Problem
Hausa is the second most spoken language in Africa, with an estimated 64 million speakers. Despite its widespread use, natural language processing (NLP) for Hausa remains significantly underdeveloped. HausaNLP is an open-source community of academics, researchers, students, ML engineers, and NLP enthusiasts who are dedicated to democratizing Hausa natural language processing by developing Hausa language resources, promoting natural processing research, and advancing collaboration among relevant stakeholders.
Solution
We collaborated with HausaNLP to build a comprehensive Hausa language data catalog, a centralized platform where researchers and developers can easily access datasets and models.

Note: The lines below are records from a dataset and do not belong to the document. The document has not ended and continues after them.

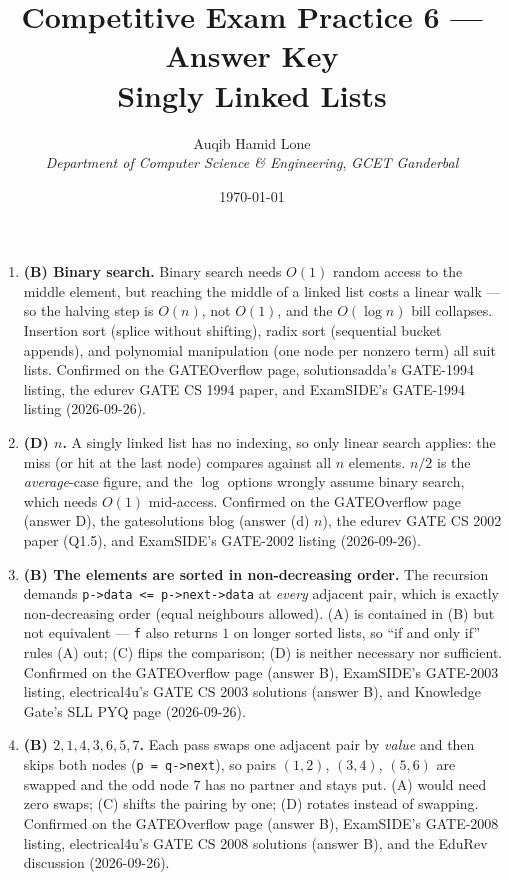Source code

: \documentclass[11pt]{article}
\title{Competitive Exam Practice 6 --- Answer Key\\\large Singly Linked Lists}
\author{Auqib Hamid Lone\\[0.3em]
  \emph{Department of Computer Science \& Engineering}, \emph{GCET Ganderbal}}
\date{\today}
\begin{document}
\maketitle

\begin{enumerate}
\item[\textbf{Q1}] \textbf{(B) Binary search.} Binary search needs $O(1)$ random access to the middle element, but reaching the middle of a linked list costs a linear walk --- so the halving step is $O(n)$, not $O(1)$, and the $O(\log n)$ bill collapses. Insertion sort (splice without shifting), radix sort (sequential bucket appends), and polynomial manipulation (one node per nonzero term) all suit lists. Confirmed on the GATEOverflow page, solutionsadda's GATE-1994 listing, the edurev GATE CS 1994 paper, and ExamSIDE's GATE-1994 listing (2026-09-26).

\item[\textbf{Q2}] \textbf{(D) $n$.} A singly linked list has no indexing, so only linear search applies: the miss (or hit at the last node) compares against all $n$ elements. $n/2$ is the \emph{average}-case figure, and the $\log$ options wrongly assume binary search, which needs $O(1)$ mid-access. Confirmed on the GATEOverflow page (answer D), the gatesolutions blog (answer (d) $n$), the edurev GATE CS 2002 paper (Q1.5), and ExamSIDE's GATE-2002 listing (2026-09-26).

\item[\textbf{Q3}] \textbf{(B) The elements are sorted in non-decreasing order.} The recursion demands \texttt{p->data <= p->next->data} at \emph{every} adjacent pair, which is exactly non-decreasing order (equal neighbours allowed). (A) is contained in (B) but not equivalent --- \texttt{f} also returns $1$ on longer sorted lists, so ``if and only if'' rules (A) out; (C) flips the comparison; (D) is neither necessary nor sufficient. Confirmed on the GATEOverflow page (answer B), ExamSIDE's GATE-2003 listing, electrical4u's GATE CS 2003 solutions (answer B), and Knowledge Gate's SLL PYQ page (2026-09-26).

\item[\textbf{Q4}] \textbf{(B) $2, 1, 4, 3, 6, 5, 7$.} Each pass swaps one adjacent pair by \emph{value} and then skips both nodes (\texttt{p = q->next}), so pairs $(1,2)$, $(3,4)$, $(5,6)$ are swapped and the odd node $7$ has no partner and stays put. (A) would need zero swaps; (C) shifts the pairing by one; (D) rotates instead of swapping. Confirmed on the GATEOverflow page (answer B), ExamSIDE's GATE-2008 listing, electrical4u's GATE CS 2008 solutions (answer B), and the EduRev discussion (2026-09-26).


\end{enumerate}
\end{document}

The platform also allows users to upload and share their own contributions, ensuring that resources remain accessible, community-driven, and relevant to Hausa-speaking communities across West Africa and the diaspora.
Design
Our primary users are researchers who often need to create and curate specialized datasets. To support this, we designed a straightforward upload process that allows users to add their datasets and tag them with key metadata for easy discovery in the catalog. We also implemented advanced filtering to help users quickly find what they need. To encourage contributions, we added a contributors page where users can choose to be acknowledged for their work on the platform. We centered our design around what researchers needed in order to find particular datasets.
Tech Stack
HausaNLP Data Catalog is a Next.JS full-stack application that was developed and designed from scratch. The backend is built with MongoDB, Prisma, and tRPC for API calls, and the frontend is built with React, TailwindCSS, and Material UI. TypeScript is used throughout the application. HausaNLP Data Catalog has been fully deployed using Vercel and MongoDB Atlas.
Features
Data Catalog
To help researchers quickly find the public datasets most relevant to their projects, this feature provides a structured way to browse, filter, and navigate dataset collections. Each dataset is identified with detailed metadata—including its name, link, year, language, collection style, size, unit, and associated task—so that users can easily compare options and seamlessly move from high-level exploration to accessing the dataset itself.
Dataset/Model Upload Form
This workflow provides a straightforward three-step process for contributors to upload their datasets: users fill in the necessary information about their dataset, submit the form, and then wait for an admin to review the contribution. Once the review is complete, the dataset can be approved and published on the website.
Admin Dataset Review
Admins can review all pending dataset submissions and choose to either approve or deny them. When a submission is approved, the dataset is added to the catalog; when it is denied, the admin supplies a reason for the denial so the contributor knows what changes are needed.
Admin Dashboard
The admin dashboard enables ongoing maintenance of the platform by letting admins review and update existing datasets in the catalog. It also provides an easy way to switch between pending submissions and the main catalog, allowing admins to manage new contributions and maintain published datasets in one place.
Statistics Page
The statistics page aggregates information from all current datasets on HausaNLP, providing an overview of key metrics such as year and language. By compiling this data across the entire catalog, the page helps users quickly understand the distribution and characteristics of the datasets available on the platform.
Contributors Page
The contributors page highlights individuals who have added datasets to the HausaNLP data catalog and serves to recognize and acknowledge their work. Contributors are displayed on the page only if they provide consent, ensuring that recognition is both accurate and voluntary.
About Us Page
The About Us page provides information about the HausaNLP website and its mission, helping users understand the purpose of the platform. It also offers ways for users to stay connected, giving visitors a clear sense of what the project aims to achieve and how they can follow its work.